Given data Block Start
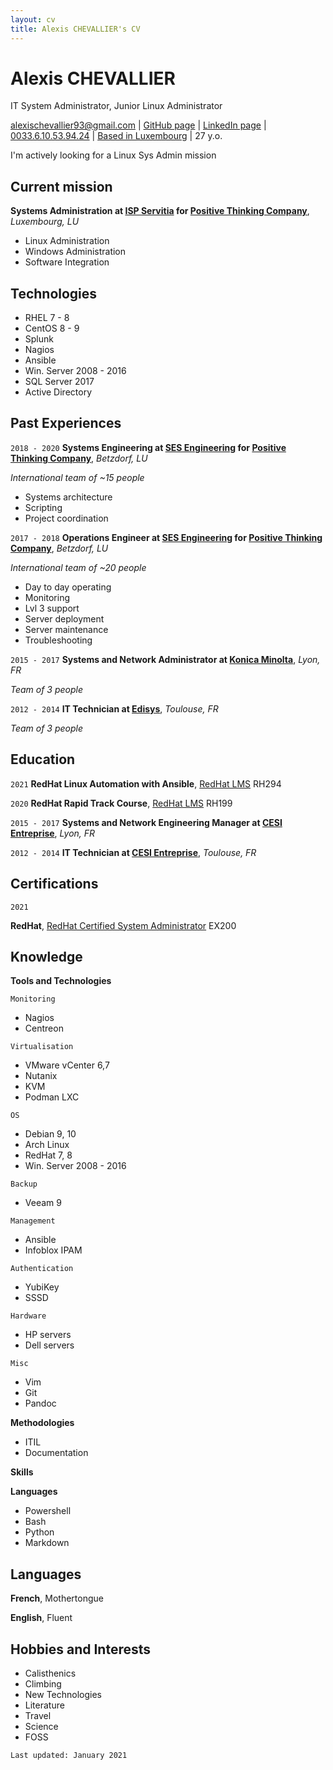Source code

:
 ```yaml
---
layout: cv
title: Alexis CHEVALLIER's CV
---
```


# Alexis CHEVALLIER
IT System Administrator, Junior Linux Administrator

<div id="webaddress">
<a href="mailto:alexischevallier93+cv@gmail.com">alexischevallier93@gmail.com</a>
| <a href="https://github.com/acheval">GitHub page</a>
| <a href="http://linkedin.com/in/alexis-chevallier">LinkedIn page</a>
| <br><a href="tel:0033610539424">0033.6.10.53.94.24</a>
| <a href="https://goo.gl/maps/xKx6McCoTGfsvVGX9">Based in Luxembourg</a>
| 27 y.o. 
</div>


I'm actively looking for a Linux Sys Admin mission

## Current mission

__Systems Administration at [ISP Servitia](http://www.intesasanpaoloservitia.com/) for [Positive Thinking Company](https://positivethinking.tech/)__, *Luxembourg, LU*

- Linux Administration
- Windows Administration
- Software Integration

## Technologies

- RHEL 7 - 8
- CentOS 8 - 9
- Splunk
- Nagios
- Ansible
- Win. Server 2008 - 2016
- SQL Server 2017
- Active Directory

## Past Experiences

`2018 - 2020`
__Systems Engineering at [SES Engineering](https://www.ses.com/) for [Positive Thinking Company](https://positivethinking.tech/)__, *Betzdorf, LU*

*International team of ~15 people*

- Systems architecture
- Scripting
- Project coordination

`2017 - 2018`
__Operations Engineer at [SES Engineering](https://www.ses.com/) for [Positive Thinking Company](https://positivethinking.tech/)__, *Betzdorf, LU*

*International team of ~20 people*

- Day to day operating
- Monitoring
- Lvl 3 support
- Server deployment
- Server maintenance
- Troubleshooting

`2015 - 2017`
__Systems and Network Administrator at [Konica Minolta](https://www.konicaminolta.fr/fr-fr)__, *Lyon, FR*

*Team of 3 people*

`2012 - 2014`
__IT Technician at [Edisys](https://www.spigao.com/)__, *Toulouse, FR*

*Team of 3 people*

## Education

`2021`
__RedHat Linux Automation with Ansible__, [RedHat LMS](https://www.redhat.com/en/services/training/rh294-red-hat-linux-automation-with-ansible) RH294

`2020`
__RedHat Rapid Track Course__, [RedHat LMS](https://www.redhat.com/en/services/training/rh199-rhcsa-rapid-track-course) RH199

`2015 - 2017`
__Systems and Network Engineering Manager at [CESI Entreprise](https://lyon.cesi.fr/)__, *Lyon, FR*

`2012 - 2014`
__IT Technician at [CESI Entreprise](https://toulouse.cesi.fr/)__, *Toulouse, FR*

## Certifications

`2021`

__RedHat__, [RedHat Certified System Administrator](https://rhtapps.redhat.com/verify?certId=210-003-992) EX200 

## Knowledge

__Tools and Technologies__

`Monitoring`

- Nagios
- Centreon

`Virtualisation`

- VMware vCenter 6,7
- Nutanix
- KVM
- Podman LXC

`OS`

- Debian 9, 10
- Arch Linux
- RedHat 7, 8
- Win. Server 2008 - 2016

`Backup`

- Veeam 9

`Management`

- Ansible
- Infoblox IPAM

`Authentication`

- YubiKey
- SSSD

`Hardware`

- HP servers
- Dell servers

`Misc`

- Vim
- Git
- Pandoc

__Methodologies__

- ITIL
- Documentation

__Skills__

__Languages__

- Powershell
- Bash
- Python
- Markdown

## Languages

__French__, Mothertongue

__English__, Fluent

## Hobbies and Interests

- Calisthenics
- Climbing
- New Technologies
- Literature
- Travel
- Science
- FOSS


`Last updated: January 2021`
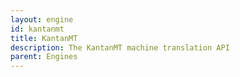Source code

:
 ```yaml
---
layout: engine
id: kantanmt
title: KantanMT
description: The KantanMT machine translation API
parent: Engines
---
```

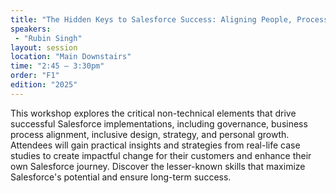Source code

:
 ```yaml
---
title: "The Hidden Keys to Salesforce Success: Aligning People, Processes, and Purpose"
speakers:
 - "Rubin Singh"
layout: session
location: "Main Downstairs"
time: "2:45 — 3:30pm"
order: "F1"
edition: "2025"
---
```


This workshop explores the critical non-technical elements that drive successful Salesforce implementations, including governance, business process alignment, inclusive design, strategy, and personal growth. Attendees will gain practical insights and strategies from real-life case studies to create impactful change for their customers and enhance their own Salesforce journey. Discover the lesser-known skills that maximize Salesforce's potential and ensure long-term success.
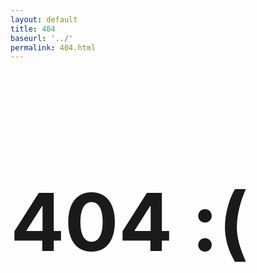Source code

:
 ```yaml
---
layout: default
title: 404
baseurl: '../'
permalink: 404.html
---
```


<div class="d-flex flex-column justify-content-center" style="min-height: calc(100vh - 326px)">
  <div class="p-5 mb-4 bg-dark rounded-3">
    <div class="container-fluid py-5">
      <h1 style="font-size: 8rem" class="display-1 text-center">404 :(</h1>
    </div>
  </div>
</div>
Given data Block End
• [Work order]
Your task is to show every line of the listing above containing "International".

• [Solution for this problem]
*International team of ~15 people*
*International team of ~20 people*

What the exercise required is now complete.